During the same period, the defendants are alleged to have repeatedly attempted to access the networks and servers of at least five other law firms.

Shore et al v. Johnson & Bell, Ltd

The class action against Chicago firm Johnson & Bell is understood to be the first in which a law firm has been accused of exposing client information and failing to protect client data through inadequate security.

In the case that was finally unsealed at the beginning of December and is disputed by Johnson & Bell, plaintiffs and former clients Jason Shore and Coinabul LLC claim that they wish to “put an end to Defendant’s practice of systematically exposing confidential client information and storing client data without adequate security.” They add: “Defendant’s computer systems suffer from critical vulnerabilities in its internet-accessible web services. As a result, confidential information entrusted to Johnson & Bell by its clients has been exposed and is at greater risk of further unauthorized disclosure (if it hasn’t already been disclosed.)”

The claim, which Johnson & Bell has publicly called “baseless” and “specious” and says it will fully defend, seeks to compel Johnson & Bell to “implement industry standard protocols; to allow an independent third party firm to conduct a security audit; to inform Johnson & Bell’s clients that their confidential information has been exposed; and damages.

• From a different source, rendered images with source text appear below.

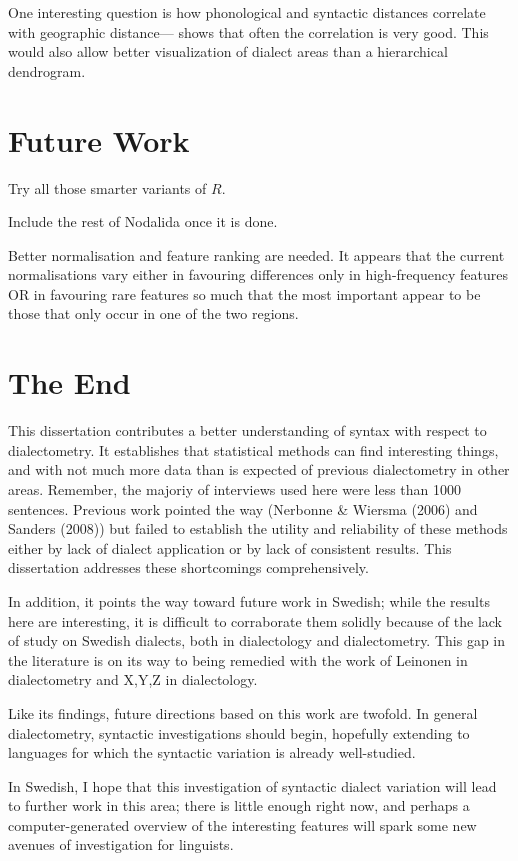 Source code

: One interesting question is
how phonological and syntactic distances correlate with geographic
distance--- shows that often the correlation is
very good. This would also allow better visualization of dialect areas
than a hierarchical dendrogram.

\section{Future Work}

Try all those smarter variants of $R$.

Include the rest of Nodalida once it is done.

Better normalisation and feature ranking are needed. It appears that
the current normalisations vary either in favouring differences
only in high-frequency features OR in favouring rare features so much
that the most important appear to be those that only occur in one of
the two regions.

\section{The End}

This dissertation contributes a better understanding of syntax with
respect to dialectometry. It establishes that statistical methods can
find interesting things, and with not much more data than is expected
of previous dialectometry in other areas. Remember, the majoriy of
interviews used here were less than 1000 sentences. Previous work
pointed the way (Nerbonne \& Wiersma (2006) and Sanders (2008)) but
failed to establish the utility and reliability of these methods
either by lack of dialect application or by lack of consistent
results. This dissertation addresses these shortcomings
comprehensively.

In addition, it points the way toward future work in Swedish; while
the results here are interesting, it is difficult to corraborate them
solidly because of the lack of study on Swedish dialects, both in
dialectology and dialectometry. This gap in the literature is on its
way to being remedied with the work of Leinonen in dialectometry and
X,Y,Z in dialectology.

Like its findings, future directions based on this work are
twofold. In general dialectometry, syntactic investigations should
begin, hopefully extending to languages for which the syntactic
variation is already well-studied.

In Swedish, I hope that this investigation of syntactic dialect
variation will lead to further work in this area; there is little
enough right now, and perhaps a computer-generated overview of the
interesting features will spark some new avenues of investigation for
linguists.


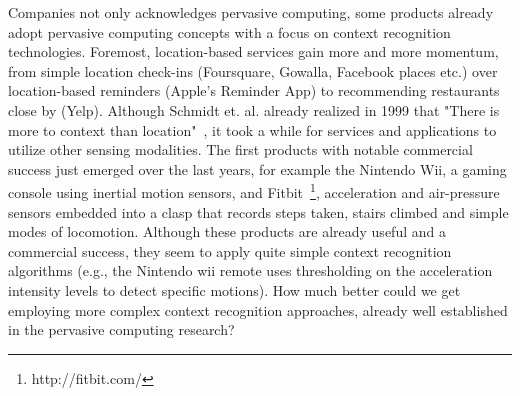 

Companies not only acknowledges pervasive computing, some products already 
adopt pervasive computing concepts with a focus on context recognition technologies. Foremost, location-based services gain more and more momentum, from simple location check-ins (Foursquare, Gowalla, Facebook places etc.) over location-based reminders (Apple's Reminder App) to recommending restaurants close by (Yelp). 
Although Schmidt et. al. already realized in 1999 that "There is more to context than location"~\cite{Schmidt:1999hn}, it took a while for services and applications to utilize other sensing modalities. The first products with notable commercial success just emerged over the last years, for example the Nintendo Wii, a gaming console using inertial motion sensors, and Fitbit~\footnote{http://fitbit.com/}, acceleration and air-pressure sensors embedded into a clasp that records steps taken, stairs climbed and simple modes of locomotion. Although these products are already useful and a commercial success, they seem to apply quite simple context recognition algorithms (e.g., the Nintendo wii remote uses thresholding on the acceleration intensity levels to detect specific motions). How much better could we get employing more complex context recognition approaches, already well established in the pervasive computing research?


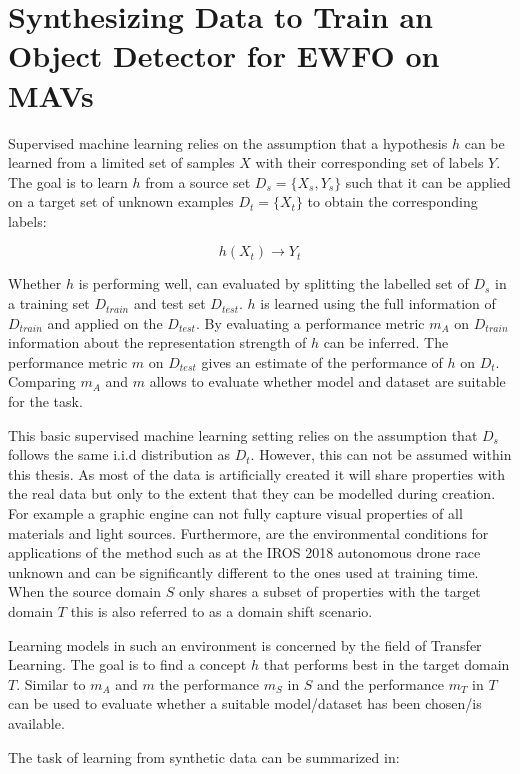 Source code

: \chapter{Synthesizing Data to Train an Object Detector for \ac{EWFO} on \acp{MAV}}
\label{sec:training}

Supervised machine learning relies on the assumption that a hypothesis $h$ can be learned from a limited set of samples $X$ with their corresponding set of labels $Y$. The goal is to learn $h$ from a source set $D_s = \{X_{s},Y_{s}\}$ such that it can be applied on a target set of unknown examples $D_t = \{X_{t}\}$ to obtain the corresponding labels:

$$
h(X_t)\rightarrow Y_t
$$ 

Whether $h$ is performing well, can evaluated by splitting the labelled set of $D_s$ in a training set $D_{train}$ and test set $D_{test}$. $h$ is learned using the full information of $D_{train}$ and applied on the $D_{test}$. By evaluating a performance metric $m_A$ on $D_{train}$ information about the representation strength of $h$ can be inferred. The performance metric $m$ on $D_{test}$ gives an estimate of the performance of $h$ on $D_t$. Comparing $m_A$ and $m$ allows to evaluate whether model and dataset are suitable for the task.
			
This basic supervised machine learning setting relies on the assumption that $D_s$ follows the same i.i.d distribution as $D_t$. However, this can not be assumed within this thesis. As most of the data is artificially created it will share properties with the real data but only to the extent that they can be modelled during creation. For example a graphic engine can not fully capture visual properties of all materials and light sources. Furthermore, are the environmental conditions for applications of the method such as at the IROS 2018 autonomous drone race unknown and can be significantly different to the ones used at training time. When the source domain $S$ only shares a subset of properties with the target domain $T$ this is also referred to as a domain shift scenario.

Learning models in such an environment is concerned by the field of Transfer Learning. The goal is to find a concept $h$ that performs best in the target domain $T$. Similar to $m_A$ and $m$ the performance $m_S$ in $S$ and the performance $m_T$ in $T$ can be used to evaluate whether a suitable model/dataset has been chosen/is available.

The task of learning from synthetic data can be summarized in:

Filed in April 2016 by Chicago tech and privacy firm Edelson PC, claims centre on Johnson & Bell’s Webtime server, virtual private network (VPN), and email server.

In the former, the claim states that the defendant operates a Webtime service developed by Rippe & Kingston, which the claimants say has not been properly configured and is running out of date software.

The claimants further allege that Johnson & Bell’s Webtime tracking system is built on a JBoss Application Server that is “woefully out of date and suffers from a critical vulnerability.”

In terms of the defendant’s VPN, the claim says: “While use of a VPN is industry standard, Defendant’s implementation is not. Specifically, Defendant’s VPN supports insecure renegotiation, leaving it vulnerable to man in the middle attacks.”

Finally, the claimants say that rather than using a third-party email provider “such as Google’s Gmail”, Johnson & Bell hosts its own email server, with the email used to transmit confidential documents such as email attachments.

Attempts at encryption “fail” the claim alleges. “Specifically, Johnson & Bell’s email service supports SSL 2, which is obsolete, insecure and is exploited by the “DROWN” attack; and supports 512 bit export suites and is vulnerable to the “FREAK” attack,” the claim says.

William Johnson, co-founder and president of Johnson & Bell has said in a published statement: “Our data systems are secure and our clients’ information is protected. We will fully defend our firm against this baseless lawsuit and will seek appropriate action against plaintiffs after the lawsuit is concluded.”